**Activity:** In the records below, begin at the line containing "punctuation marks etc." and end at the line containing "when writing acronyms."; quote every line in that span exactly, including both boundary lines, and no others.

**Input material:**
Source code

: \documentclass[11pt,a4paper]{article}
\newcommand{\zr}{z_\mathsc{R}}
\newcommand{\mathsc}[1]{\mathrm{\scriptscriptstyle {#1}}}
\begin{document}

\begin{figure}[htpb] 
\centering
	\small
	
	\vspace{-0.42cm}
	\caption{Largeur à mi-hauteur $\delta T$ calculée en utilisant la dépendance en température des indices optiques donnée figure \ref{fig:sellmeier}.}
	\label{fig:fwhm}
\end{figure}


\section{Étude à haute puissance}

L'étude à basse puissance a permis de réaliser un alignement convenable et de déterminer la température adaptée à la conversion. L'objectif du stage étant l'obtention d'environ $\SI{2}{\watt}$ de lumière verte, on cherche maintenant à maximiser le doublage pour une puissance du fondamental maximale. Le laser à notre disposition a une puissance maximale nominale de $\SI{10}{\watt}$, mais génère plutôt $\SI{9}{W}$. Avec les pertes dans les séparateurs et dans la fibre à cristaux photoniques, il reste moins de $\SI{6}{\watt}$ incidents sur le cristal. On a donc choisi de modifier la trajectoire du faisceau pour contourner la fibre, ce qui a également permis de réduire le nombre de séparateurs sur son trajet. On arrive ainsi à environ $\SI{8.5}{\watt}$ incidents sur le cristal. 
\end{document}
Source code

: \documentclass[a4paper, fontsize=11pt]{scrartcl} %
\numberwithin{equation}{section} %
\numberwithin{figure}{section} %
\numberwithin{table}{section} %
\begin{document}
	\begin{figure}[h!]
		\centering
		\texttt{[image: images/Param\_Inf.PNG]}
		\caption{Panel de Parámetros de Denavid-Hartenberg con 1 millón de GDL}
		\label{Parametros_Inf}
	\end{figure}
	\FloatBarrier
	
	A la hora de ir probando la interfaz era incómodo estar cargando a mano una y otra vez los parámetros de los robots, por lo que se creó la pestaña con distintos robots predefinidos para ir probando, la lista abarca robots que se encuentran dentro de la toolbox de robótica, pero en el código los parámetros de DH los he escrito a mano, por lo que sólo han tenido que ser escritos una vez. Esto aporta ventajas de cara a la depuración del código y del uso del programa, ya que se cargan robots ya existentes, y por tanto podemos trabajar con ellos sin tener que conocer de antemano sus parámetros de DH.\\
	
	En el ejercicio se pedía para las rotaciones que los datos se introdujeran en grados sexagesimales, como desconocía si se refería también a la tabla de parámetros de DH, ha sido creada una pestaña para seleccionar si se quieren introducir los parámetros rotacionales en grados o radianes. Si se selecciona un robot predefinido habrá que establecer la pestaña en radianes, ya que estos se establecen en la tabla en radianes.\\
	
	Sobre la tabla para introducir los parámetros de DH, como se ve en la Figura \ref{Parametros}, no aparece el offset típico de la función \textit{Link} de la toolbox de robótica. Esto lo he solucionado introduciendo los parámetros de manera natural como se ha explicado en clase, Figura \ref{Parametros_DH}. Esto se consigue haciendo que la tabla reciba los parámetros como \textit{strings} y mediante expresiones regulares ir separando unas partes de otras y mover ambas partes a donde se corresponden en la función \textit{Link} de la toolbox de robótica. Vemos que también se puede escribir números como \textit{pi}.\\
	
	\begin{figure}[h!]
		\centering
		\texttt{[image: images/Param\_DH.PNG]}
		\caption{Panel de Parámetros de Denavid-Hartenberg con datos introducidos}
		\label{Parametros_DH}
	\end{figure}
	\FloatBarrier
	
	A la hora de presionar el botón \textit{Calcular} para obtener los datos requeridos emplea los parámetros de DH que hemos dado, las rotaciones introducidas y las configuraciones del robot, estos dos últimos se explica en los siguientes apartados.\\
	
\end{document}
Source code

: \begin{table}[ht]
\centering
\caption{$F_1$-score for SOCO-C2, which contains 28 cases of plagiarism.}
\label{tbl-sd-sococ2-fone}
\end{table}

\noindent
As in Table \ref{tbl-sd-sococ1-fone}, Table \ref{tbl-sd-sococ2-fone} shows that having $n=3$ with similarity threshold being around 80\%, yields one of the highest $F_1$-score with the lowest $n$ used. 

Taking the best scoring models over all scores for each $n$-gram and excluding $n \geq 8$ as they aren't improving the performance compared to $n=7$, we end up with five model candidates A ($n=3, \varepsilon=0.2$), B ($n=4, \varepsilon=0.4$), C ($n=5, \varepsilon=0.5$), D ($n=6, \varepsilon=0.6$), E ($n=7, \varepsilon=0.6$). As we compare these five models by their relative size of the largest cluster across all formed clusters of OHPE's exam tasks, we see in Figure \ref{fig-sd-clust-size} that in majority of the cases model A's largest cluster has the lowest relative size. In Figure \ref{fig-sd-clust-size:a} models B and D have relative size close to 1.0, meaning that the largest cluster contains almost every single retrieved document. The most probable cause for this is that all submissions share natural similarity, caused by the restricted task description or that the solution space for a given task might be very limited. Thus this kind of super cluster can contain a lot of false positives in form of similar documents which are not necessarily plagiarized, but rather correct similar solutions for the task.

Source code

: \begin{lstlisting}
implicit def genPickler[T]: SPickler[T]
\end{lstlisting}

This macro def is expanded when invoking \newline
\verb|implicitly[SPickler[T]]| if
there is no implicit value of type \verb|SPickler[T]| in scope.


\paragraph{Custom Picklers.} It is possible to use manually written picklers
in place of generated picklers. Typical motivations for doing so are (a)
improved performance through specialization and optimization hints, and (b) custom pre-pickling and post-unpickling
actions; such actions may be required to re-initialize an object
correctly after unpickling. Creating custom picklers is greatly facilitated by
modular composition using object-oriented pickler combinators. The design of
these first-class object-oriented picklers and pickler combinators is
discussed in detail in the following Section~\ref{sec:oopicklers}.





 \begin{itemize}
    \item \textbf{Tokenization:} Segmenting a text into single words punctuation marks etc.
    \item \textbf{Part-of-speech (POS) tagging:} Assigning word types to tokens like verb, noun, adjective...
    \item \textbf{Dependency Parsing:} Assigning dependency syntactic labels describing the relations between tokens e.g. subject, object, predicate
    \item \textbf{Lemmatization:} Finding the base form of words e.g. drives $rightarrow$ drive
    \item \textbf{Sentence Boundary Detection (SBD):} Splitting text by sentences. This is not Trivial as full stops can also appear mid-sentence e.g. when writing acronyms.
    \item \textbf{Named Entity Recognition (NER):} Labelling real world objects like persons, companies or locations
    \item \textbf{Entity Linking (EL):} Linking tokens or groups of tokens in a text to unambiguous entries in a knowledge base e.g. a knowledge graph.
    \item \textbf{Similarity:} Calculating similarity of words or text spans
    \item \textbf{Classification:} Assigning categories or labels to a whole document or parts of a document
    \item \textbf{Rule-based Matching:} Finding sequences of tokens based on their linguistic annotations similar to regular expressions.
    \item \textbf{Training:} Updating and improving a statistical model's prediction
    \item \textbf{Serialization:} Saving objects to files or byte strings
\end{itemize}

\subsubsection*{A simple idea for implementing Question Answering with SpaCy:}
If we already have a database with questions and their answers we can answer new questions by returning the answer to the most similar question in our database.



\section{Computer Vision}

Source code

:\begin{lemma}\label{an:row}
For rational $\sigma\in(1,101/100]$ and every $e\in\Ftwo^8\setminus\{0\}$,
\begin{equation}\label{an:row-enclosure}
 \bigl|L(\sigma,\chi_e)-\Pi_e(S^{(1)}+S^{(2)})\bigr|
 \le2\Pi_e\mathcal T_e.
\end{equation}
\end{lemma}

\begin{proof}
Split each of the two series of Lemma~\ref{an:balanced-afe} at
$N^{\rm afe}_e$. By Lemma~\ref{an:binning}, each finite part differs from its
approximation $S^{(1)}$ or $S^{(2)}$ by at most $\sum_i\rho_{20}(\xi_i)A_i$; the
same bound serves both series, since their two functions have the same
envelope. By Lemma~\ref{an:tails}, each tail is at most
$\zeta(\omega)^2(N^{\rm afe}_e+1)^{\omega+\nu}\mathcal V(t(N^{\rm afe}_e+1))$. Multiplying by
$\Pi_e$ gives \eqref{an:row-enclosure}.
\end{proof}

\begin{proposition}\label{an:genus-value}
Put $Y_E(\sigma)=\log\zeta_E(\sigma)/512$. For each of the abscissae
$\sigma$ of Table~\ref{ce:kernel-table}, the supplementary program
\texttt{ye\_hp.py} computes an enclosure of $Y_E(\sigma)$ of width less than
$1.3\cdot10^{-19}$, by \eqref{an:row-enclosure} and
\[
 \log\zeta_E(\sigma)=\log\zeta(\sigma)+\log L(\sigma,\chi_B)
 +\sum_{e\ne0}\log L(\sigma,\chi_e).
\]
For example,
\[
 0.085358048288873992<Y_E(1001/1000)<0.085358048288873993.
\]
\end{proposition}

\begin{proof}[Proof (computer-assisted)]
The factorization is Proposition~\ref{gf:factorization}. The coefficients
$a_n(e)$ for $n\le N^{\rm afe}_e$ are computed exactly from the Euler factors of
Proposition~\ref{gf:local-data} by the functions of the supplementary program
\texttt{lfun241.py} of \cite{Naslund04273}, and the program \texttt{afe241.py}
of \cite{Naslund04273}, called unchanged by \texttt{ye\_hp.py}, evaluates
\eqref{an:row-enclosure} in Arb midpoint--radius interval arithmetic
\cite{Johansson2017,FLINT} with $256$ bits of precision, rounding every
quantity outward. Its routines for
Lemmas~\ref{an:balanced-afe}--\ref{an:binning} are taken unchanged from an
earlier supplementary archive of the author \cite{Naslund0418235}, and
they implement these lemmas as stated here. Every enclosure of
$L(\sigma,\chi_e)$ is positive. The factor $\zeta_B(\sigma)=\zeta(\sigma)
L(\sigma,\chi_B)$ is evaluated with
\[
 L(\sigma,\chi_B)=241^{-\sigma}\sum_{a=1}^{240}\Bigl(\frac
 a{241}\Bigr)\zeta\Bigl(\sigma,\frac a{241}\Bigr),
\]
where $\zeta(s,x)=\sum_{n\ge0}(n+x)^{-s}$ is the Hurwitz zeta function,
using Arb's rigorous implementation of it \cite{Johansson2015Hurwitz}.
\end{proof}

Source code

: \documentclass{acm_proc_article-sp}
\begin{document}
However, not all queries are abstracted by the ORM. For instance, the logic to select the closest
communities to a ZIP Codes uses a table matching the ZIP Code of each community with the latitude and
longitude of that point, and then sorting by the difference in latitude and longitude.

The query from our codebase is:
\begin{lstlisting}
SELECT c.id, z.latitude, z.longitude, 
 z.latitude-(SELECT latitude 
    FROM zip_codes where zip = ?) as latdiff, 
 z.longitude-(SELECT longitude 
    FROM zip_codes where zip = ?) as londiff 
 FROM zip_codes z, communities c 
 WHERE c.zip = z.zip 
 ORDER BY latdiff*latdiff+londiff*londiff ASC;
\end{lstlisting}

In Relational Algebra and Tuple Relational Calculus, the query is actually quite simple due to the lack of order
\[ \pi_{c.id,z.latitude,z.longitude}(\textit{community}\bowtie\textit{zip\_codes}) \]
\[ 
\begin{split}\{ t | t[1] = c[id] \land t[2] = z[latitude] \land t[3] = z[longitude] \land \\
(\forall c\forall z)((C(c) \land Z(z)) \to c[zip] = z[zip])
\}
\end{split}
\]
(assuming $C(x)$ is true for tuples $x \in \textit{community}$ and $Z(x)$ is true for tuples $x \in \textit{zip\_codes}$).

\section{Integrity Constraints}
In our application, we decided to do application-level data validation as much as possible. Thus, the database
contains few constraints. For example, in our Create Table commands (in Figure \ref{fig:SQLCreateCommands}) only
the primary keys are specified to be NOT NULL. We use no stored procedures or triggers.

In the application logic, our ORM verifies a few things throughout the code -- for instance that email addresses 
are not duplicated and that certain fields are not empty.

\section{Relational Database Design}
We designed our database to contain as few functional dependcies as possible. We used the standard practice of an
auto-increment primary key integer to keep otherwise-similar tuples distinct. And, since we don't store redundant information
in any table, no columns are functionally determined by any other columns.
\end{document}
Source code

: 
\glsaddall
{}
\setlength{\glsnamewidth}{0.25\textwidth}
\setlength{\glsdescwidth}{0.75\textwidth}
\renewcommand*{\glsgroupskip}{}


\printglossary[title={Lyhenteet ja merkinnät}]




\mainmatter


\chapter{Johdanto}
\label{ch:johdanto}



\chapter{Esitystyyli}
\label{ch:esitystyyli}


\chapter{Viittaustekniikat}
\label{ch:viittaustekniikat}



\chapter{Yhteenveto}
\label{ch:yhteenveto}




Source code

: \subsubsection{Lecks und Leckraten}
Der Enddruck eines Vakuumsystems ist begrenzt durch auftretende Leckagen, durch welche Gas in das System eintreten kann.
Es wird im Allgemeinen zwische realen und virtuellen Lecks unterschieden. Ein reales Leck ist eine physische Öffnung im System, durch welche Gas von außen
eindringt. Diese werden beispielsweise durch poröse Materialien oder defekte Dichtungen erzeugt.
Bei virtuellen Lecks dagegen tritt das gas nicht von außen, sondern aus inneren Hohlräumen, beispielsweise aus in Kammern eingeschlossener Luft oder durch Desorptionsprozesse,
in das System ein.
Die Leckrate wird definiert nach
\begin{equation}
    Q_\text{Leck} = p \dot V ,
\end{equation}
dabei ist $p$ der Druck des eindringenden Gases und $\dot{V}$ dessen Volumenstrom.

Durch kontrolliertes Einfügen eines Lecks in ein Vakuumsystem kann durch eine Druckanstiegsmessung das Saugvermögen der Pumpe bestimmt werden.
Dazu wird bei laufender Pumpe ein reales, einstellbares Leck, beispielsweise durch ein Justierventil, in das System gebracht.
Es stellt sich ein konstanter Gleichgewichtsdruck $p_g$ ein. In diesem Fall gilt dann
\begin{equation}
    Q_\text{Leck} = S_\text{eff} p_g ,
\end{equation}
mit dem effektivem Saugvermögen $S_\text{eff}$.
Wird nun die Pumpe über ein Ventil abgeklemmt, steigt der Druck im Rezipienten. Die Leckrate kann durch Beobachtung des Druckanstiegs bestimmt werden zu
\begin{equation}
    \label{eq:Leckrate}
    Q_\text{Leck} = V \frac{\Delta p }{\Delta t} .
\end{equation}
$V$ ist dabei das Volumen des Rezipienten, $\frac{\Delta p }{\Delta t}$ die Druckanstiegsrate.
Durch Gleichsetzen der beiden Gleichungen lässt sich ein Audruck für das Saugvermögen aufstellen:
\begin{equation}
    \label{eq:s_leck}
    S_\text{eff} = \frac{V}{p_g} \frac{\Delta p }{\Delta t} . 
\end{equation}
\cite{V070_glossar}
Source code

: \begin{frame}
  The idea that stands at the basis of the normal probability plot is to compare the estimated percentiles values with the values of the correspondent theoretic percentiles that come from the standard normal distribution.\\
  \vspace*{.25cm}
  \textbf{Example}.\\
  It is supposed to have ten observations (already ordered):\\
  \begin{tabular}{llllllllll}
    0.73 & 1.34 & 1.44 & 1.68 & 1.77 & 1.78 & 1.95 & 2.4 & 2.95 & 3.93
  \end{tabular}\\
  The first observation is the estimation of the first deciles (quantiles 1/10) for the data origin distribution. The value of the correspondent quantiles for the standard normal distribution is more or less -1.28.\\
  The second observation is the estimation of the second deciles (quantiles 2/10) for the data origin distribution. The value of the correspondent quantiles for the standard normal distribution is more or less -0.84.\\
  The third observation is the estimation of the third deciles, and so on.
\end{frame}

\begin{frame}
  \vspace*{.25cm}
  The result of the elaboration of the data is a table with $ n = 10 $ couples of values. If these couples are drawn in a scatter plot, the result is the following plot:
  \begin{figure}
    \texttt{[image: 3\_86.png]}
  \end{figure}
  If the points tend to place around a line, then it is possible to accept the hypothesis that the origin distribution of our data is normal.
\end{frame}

**Output of the exercise:**
    \item \textbf{Tokenization:} Segmenting a text into single words punctuation marks etc.
    \item \textbf{Part-of-speech (POS) tagging:} Assigning word types to tokens like verb, noun, adjective...
    \item \textbf{Dependency Parsing:} Assigning dependency syntactic labels describing the relations between tokens e.g. subject, object, predicate
    \item \textbf{Lemmatization:} Finding the base form of words e.g. drives $rightarrow$ drive
    \item \textbf{Sentence Boundary Detection (SBD):} Splitting text by sentences. This is not Trivial as full stops can also appear mid-sentence e.g. when writing acronyms.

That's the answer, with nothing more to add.